> EXERCISE BRIEF
For this exercise, reproduce the records exactly as they stand and do not carry any images over.

(Records contained in a dataset)
▬▬▬
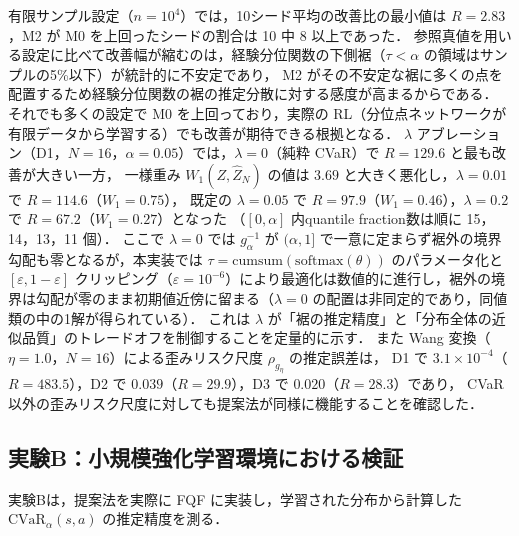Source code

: \documentclass[a4paper,10pt]{jsarticle}
\theoremstyle{definition}
\newcommand{\CVaR}{\mathrm{CVaR}}
\newcommand{\Wone}{W_1}
\begin{document}
有限サンプル設定（$n=10^4$）では，10シード平均の改善比の最小値は $R=2.83$，M2 が M0 を上回ったシードの割合は 10 中 8 以上であった．
参照真値を用いる設定に比べて改善幅が縮むのは，経験分位関数の下側裾（$\tau<\alpha$ の領域はサンプルの5\%以下）が統計的に不安定であり，
M2 がその不安定な裾に多くの点を配置するため経験分位関数の裾の推定分散に対する感度が高まるからである．
それでも多くの設定で M0 を上回っており，実際の RL（分位点ネットワークが有限データから学習する）でも改善が期待できる根拠となる．
$\lambda$ アブレーション（D1，$N=16$，$\alpha=0.05$）では，$\lambda=0$（純粋 CVaR）で $R=129.6$ と最も改善が大きい一方，
一様重み $\Wone(Z,\hat Z_N)$ の値は $3.69$ と大きく悪化し，$\lambda=0.01$ で $R=114.6$（$\Wone=0.75$），
既定の $\lambda=0.05$ で $R=97.9$（$\Wone=0.46$），$\lambda=0.2$ で $R=67.2$（$\Wone=0.27$）となった
（$[0,\alpha]$ 内quantile fraction数は順に 15，14，13，11 個）．
ここで $\lambda=0$ では $g_\alpha^{-1}$ が $(\alpha,1]$ で一意に定まらず裾外の境界勾配も零となるが，本実装では $\tau=\mathrm{cumsum}(\mathrm{softmax}(\theta))$ のパラメータ化と $[\varepsilon,1-\varepsilon]$ クリッピング（$\varepsilon=10^{-6}$）により最適化は数値的に進行し，裾外の境界は勾配が零のまま初期値近傍に留まる（$\lambda=0$ の配置は非同定的であり，同値類の中の1解が得られている）．
これは $\lambda$ が「裾の推定精度」と「分布全体の近似品質」のトレードオフを制御することを定量的に示す．
また Wang 変換（$\eta=1.0$，$N=16$）による歪みリスク尺度 $\rho_{g_\eta}$ の推定誤差は，
D1 で $3.1\times10^{-4}$（$R=483.5$），D2 で $0.039$（$R=29.9$），D3 で $0.020$（$R=28.3$）であり，
CVaR 以外の歪みリスク尺度に対しても提案法が同様に機能することを確認した．

\subsection{実験B：小規模強化学習環境における検証}
\label{subsec:expB}
実験Bは，提案法を実際に FQF に実装し，学習された分布から計算した $\CVaR_\alpha(s,a)$ の推定精度を測る．
\end{document}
▬▬▬
> SOLUTION FOR THIS TASK
Source code

: \documentclass[a4paper,10pt]{jsarticle}
\theoremstyle{definition}
\newcommand{\CVaR}{\mathrm{CVaR}}
\newcommand{\Wone}{W_1}
\begin{document}
有限サンプル設定（$n=10^4$）では，10シード平均の改善比の最小値は $R=2.83$，M2 が M0 を上回ったシードの割合は 10 中 8 以上であった．
参照真値を用いる設定に比べて改善幅が縮むのは，経験分位関数の下側裾（$\tau<\alpha$ の領域はサンプルの5\%以下）が統計的に不安定であり，
M2 がその不安定な裾に多くの点を配置するため経験分位関数の裾の推定分散に対する感度が高まるからである．
それでも多くの設定で M0 を上回っており，実際の RL（分位点ネットワークが有限データから学習する）でも改善が期待できる根拠となる．
$\lambda$ アブレーション（D1，$N=16$，$\alpha=0.05$）では，$\lambda=0$（純粋 CVaR）で $R=129.6$ と最も改善が大きい一方，
一様重み $\Wone(Z,\hat Z_N)$ の値は $3.69$ と大きく悪化し，$\lambda=0.01$ で $R=114.6$（$\Wone=0.75$），
既定の $\lambda=0.05$ で $R=97.9$（$\Wone=0.46$），$\lambda=0.2$ で $R=67.2$（$\Wone=0.27$）となった
（$[0,\alpha]$ 内quantile fraction数は順に 15，14，13，11 個）．
ここで $\lambda=0$ では $g_\alpha^{-1}$ が $(\alpha,1]$ で一意に定まらず裾外の境界勾配も零となるが，本実装では $\tau=\mathrm{cumsum}(\mathrm{softmax}(\theta))$ のパラメータ化と $[\varepsilon,1-\varepsilon]$ クリッピング（$\varepsilon=10^{-6}$）により最適化は数値的に進行し，裾外の境界は勾配が零のまま初期値近傍に留まる（$\lambda=0$ の配置は非同定的であり，同値類の中の1解が得られている）．
これは $\lambda$ が「裾の推定精度」と「分布全体の近似品質」のトレードオフを制御することを定量的に示す．
また Wang 変換（$\eta=1.0$，$N=16$）による歪みリスク尺度 $\rho_{g_\eta}$ の推定誤差は，
D1 で $3.1\times10^{-4}$（$R=483.5$），D2 で $0.039$（$R=29.9$），D3 で $0.020$（$R=28.3$）であり，
CVaR 以外の歪みリスク尺度に対しても提案法が同様に機能することを確認した．

\subsection{実験B：小規模強化学習環境における検証}
\label{subsec:expB}
実験Bは，提案法を実際に FQF に実装し，学習された分布から計算した $\CVaR_\alpha(s,a)$ の推定精度を測る．
\end{document}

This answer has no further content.